AVAILABLE DATA:

——————————

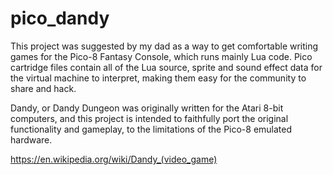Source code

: # pico_dandy
This project was suggested by my dad as a way to get comfortable writing games for the Pico-8 Fantasy Console, which runs mainly Lua code.
Pico cartridge files contain all of the Lua source, sprite and sound effect data for the virtual machine to interpret, making them easy for the community to share and hack.

Dandy, or Dandy Dungeon was originally written for the Atari 8-bit computers, and this project is intended to faithfully port the original functionality and gameplay, to the limitations of the Pico-8 emulated hardware.

https://en.wikipedia.org/wiki/Dandy_(video_game)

——————————

TASK REQUIREMENTS:
From the line containing "Dandy, or Dandy" through the last line of the records, output each line exactly and nothing more.

SOLUTION TO THE EXERCISE:
Dandy, or Dandy Dungeon was originally written for the Atari 8-bit computers, and this project is intended to faithfully port the original functionality and gameplay, to the limitations of the Pico-8 emulated hardware.

https://en.wikipedia.org/wiki/Dandy_(video_game)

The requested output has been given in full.